Personal and business capital gains are treated differently, depending on whether you are self-employed (as a sole trader or in a partnership) or trade as a limited company.
Personal capital gains (eg on privately owned shares) and business gains made by the self-employed are dealt with through capital gains tax (CGT) while capital gains made by a company are subject to corporation tax as chargeable gains.
While business capital gains can add to your tax liabilities, capital gains can also provide an important tax planning opportunity for business owners. Business CGT attracts important reliefs — particularly when you sell your business — and is taxed less heavily than income.
CGT for personal capital gains and business capital gains made by the self-employed may apply whenever you dispose of an asset, for example, by selling it or giving it away. CGT does not generally apply when you give assets to your spouse.
Some personal possessions are not liable for CGT. These include your car, personal possessions worth less than £6,000 and various tax-free investments (eg ISAs). There is usually a CGT exemption on gains made on the disposal of up to £50,000 worth of shares held by an employee shareholder. Although property (land and buildings) is liable to CGT, private residence relief usually means there is no CGT when you sell your only or main home.
All business capital gains — when you dispose of a business asset — are subject to CGT. This can include personal assets used in your business, for example, if you run your business from home.
There is no CGT to pay if your total personal and business capital gains are within the annual CGT tax-free allowance of £10,900 in 2013-14 (£10,600 for 2012-13) and the total value of assets disposed of is within four times this amount. Any losses you have made disposing of assets liable to CGT can be set against gains when working out your total capital gains.
Above this level, personal and business capital gains must be reported on additional CGT pages in your self-assessment tax return. CGT is normally payable at 18% if your income is within the basic rate tax band (28% otherwise).
Capital gains tax planning can offer worthwhile tax savings. Simple CGT planning opportunities can include making use of your spouse’s CGT allowance and selling loss-making assets to offset against gains if you have exceeded the CGT allowance. You should also make sure you are deducting any allowable costs of buying, improving or selling an asset when you work out the capital gain.
Creating business capital gains — rather than taking high levels of income — can be highly tax-efficient. When you sell your business, capital gains can qualify for a tax rate of just 10% if Entrepreneurs’ relief applies. Other CGT reliefs can allow you to defer a capital gains tax liability.

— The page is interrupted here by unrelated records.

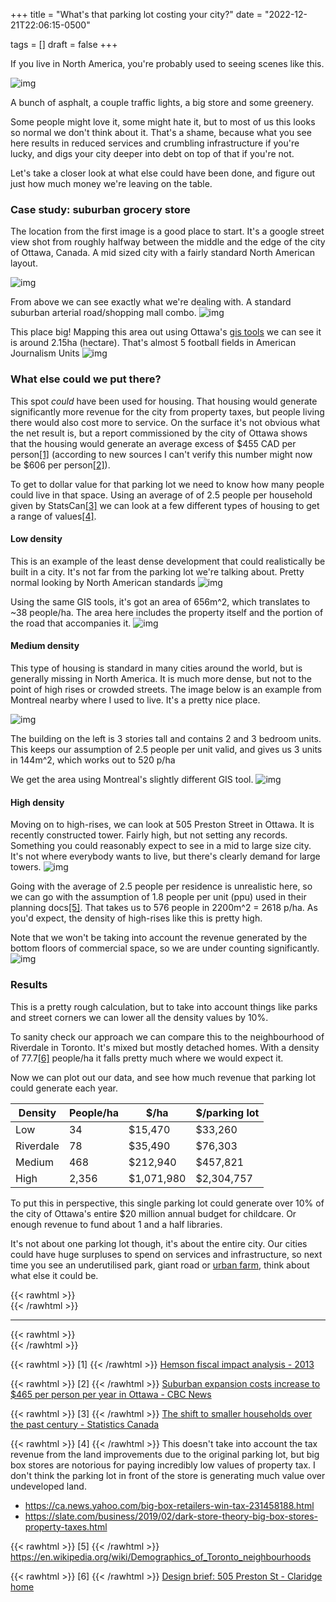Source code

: +++
title = "What's that parking lot costing your city?"
date = "2022-12-21T22:06:15-0500"

tags = []
draft = false
+++

If you live in North America, you're probably used to seeing scenes like this.

![img](/static/img/underutilized_land/20221203204541.png)

A bunch of asphalt, a couple traffic lights, a big store and some greenery.

Some people might love it, some might hate it, but to most of us this looks so normal we don't think about it. That's a shame, because what you see here results in reduced services and crumbling infrastructure if you're lucky, and digs your city deeper into debt on top of that if you're not.

Let's take a closer look at what else could have been done, and figure out just how much money we're leaving on the table.

### Case study: suburban grocery store
The location from the first image is a good place to start. It's a google street view shot from roughly halfway between the middle and the edge of the city of Ottawa, Canada. A mid sized city with a fairly standard North American layout.

![img](/static/img/underutilized_land/20221212214725.png)

From above we can see exactly what we're dealing with. A standard suburban arterial road/shopping mall combo.
![img](/static/img/underutilized_land/20221212214408.png)

This place big! Mapping this area out using Ottawa's [gis tools](https://maps.ottawa.ca/geoottawa/) we can see it is around 2.15ha (hectare). That's almost 5 football fields in American Journalism Units
![img](/static/img/underutilized_land/20221203213701.png)

### What else could we put there?
This spot *could* have been used for housing. That housing would generate significantly more revenue for the city from property taxes, but people living there would also cost more to service. On the surface it's not obvious what the net result is, but a report commissioned by the city of Ottawa shows that the housing would generate an average excess of $455 CAD per person[[1]](#link_1) (according to new sources I can't verify this number might now be $606 per person[[2]](#link_2)).

To get to dollar value for that parking lot we need to know how many people could live in that space. Using an average of of 2.5 people per household given by StatsCan[[3]](#link_3) we can look at a few different types of housing to get a range of values[[4]](#link_4).

#### Low density
This is an example of the least dense development that could realistically be built in a city. It's not far from the parking lot we're talking about. Pretty normal looking by North American standards
![img](/static/img/underutilized_land/20221204234722.png)

Using the same GIS tools, it's got an area of 656m^2, which translates to ~38 people/ha. The area here includes the property itself and the portion of the road that accompanies it. 
![img](/static/img/underutilized_land/20221204235255.png)

#### Medium density
This type of housing is standard in many cities around the world, but is generally missing in North America. It is much more dense, but not to the point of high rises or crowded streets. The image below is an example from Montreal nearby where I used to live. It's a pretty nice place.

![img](/static/img/underutilized_land/20221204114820.png)

The building on the left is 3 stories tall and contains 2 and 3 bedroom units. This keeps our assumption of 2.5 people per unit valid, and gives us 3 units in 144m^2, which works out to 520 p/ha

We get the area using Montreal's slightly different GIS tool.
![img](/static/img/underutilized_land/20221205000000.png)

#### High density
Moving on to high-rises, we can look at 505 Preston Street in Ottawa. It is recently constructed tower. Fairly high, but not setting any records. Something you could reasonably expect to see in a mid to large size city. It's not where everybody wants to live, but there's clearly demand for large towers.
![img](/static/img/underutilized_land/20221205000421.png)


Going with the average of 2.5 people per residence is unrealistic here, so we can go with the assumption of 1.8 people per unit (ppu) used in their planning docs[[5]](#link_5). That takes us to 576 people in 2200m^2 = 2618 p/ha. As you'd expect, the density of high-rises like this is pretty high.

Note that we won't be taking into account the revenue generated by the bottom floors of commercial space, so we are under counting significantly.
![img](/static/img/underutilized_land/20221205000835.png)

### Results
This is a pretty rough calculation, but to take into account things like parks and street corners we can lower all the density values by 10%.

To sanity check our approach we can compare this to the neighbourhood of Riverdale in Toronto. It's mixed but mostly detached homes. With a density of 77.7[[6]](link_6) people/ha it falls pretty much where we would expect it.

Now we can plot out our data, and see how much revenue that parking lot could generate each year.

| Density | People/ha | $/ha | $/parking lot |
| - | - | - | - |
| Low  | 34 | $15,470 | $33,260
| Riverdale | 78| $35,490 | $76,303
| Medium | 468 | $212,940 | $457,821
| High | 2,356 | $1,071,980 | $2,304,757

To put this in perspective, this single parking lot could generate over 10% of the city of Ottawa's entire $20 million annual budget for childcare. Or enough revenue to fund about 1 and a half libraries.

It's not about one parking lot though, it's about the entire city. Our cities could have huge surpluses to spend on services and infrastructure, so next time you see an underutilised park, giant road or [urban farm](https://agriculture.canada.ca/en/contact/central-experimental-farm), think about what else it could be.

{{< rawhtml >}}
<br>
{{< /rawhtml >}}

---

{{< rawhtml >}}
<br>
{{< /rawhtml >}}

{{< rawhtml >}}
<a name="link_1">
[1] 
</a>
{{< /rawhtml >}}
[Hemson fiscal impact analysis - 2013](http://greenspace-alliance.ca/wp-content/uploads/2017/02/Document-1-Hemson-Fiscal-Impact-Analysis-14March2013.pdf)

{{< rawhtml >}}
<a name="link_2">
[2]
</a>
{{< /rawhtml >}}
[Suburban expansion costs increase to $465 per person per year in Ottawa - CBC News](https://www.cbc.ca/news/canada/ottawa/urban-expansion-costs-menard-memo-1.6193429)

{{< rawhtml >}}
<a name="link_3">
[3] 
</a>
{{< /rawhtml >}}
[The shift to smaller households over the past century - Statistics Canada](https://www150.statcan.gc.ca/n1/pub/11-630-x/11-630-x2015008-eng.htm)

{{< rawhtml >}}
<a name="link_4">
[4]
</a>
{{< /rawhtml >}}
This doesn't take into account the tax revenue from the land improvements due to the original parking lot, but big box stores are notorious for paying incredibly low values of property tax. I don't think the parking lot in front of the store is generating much value over undeveloped land.

- https://ca.news.yahoo.com/big-box-retailers-win-tax-231458188.html
- https://slate.com/business/2019/02/dark-store-theory-big-box-stores-property-taxes.html

{{< rawhtml >}}
<a name="link_5">
[5]
</a>
{{< /rawhtml >}}
https://en.wikipedia.org/wiki/Demographics_of_Toronto_neighbourhoods

{{< rawhtml >}}
<a name="link_6">
[6] 
</a>
{{< /rawhtml >}}
[Design brief: 505 Preston St - Claridge home](http://webcast.ottawa.ca/plan/All_Image%20Referencing_Site%20Plan%20Application_Image%20Reference_505%20Preston%20Street%20-%20Design%20Brief.PDF)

Other business capital gains tax planning opportunities can include making pension contributions to reduce your income (so that CGT is payable at the lower rate), spreading business capital gains over several years and holding business assets that grow in value within your pension fund (where CGT will not apply).
Personal and business capital gains tax planning can be complicated. You may want to take advice as part of your overall tax planning.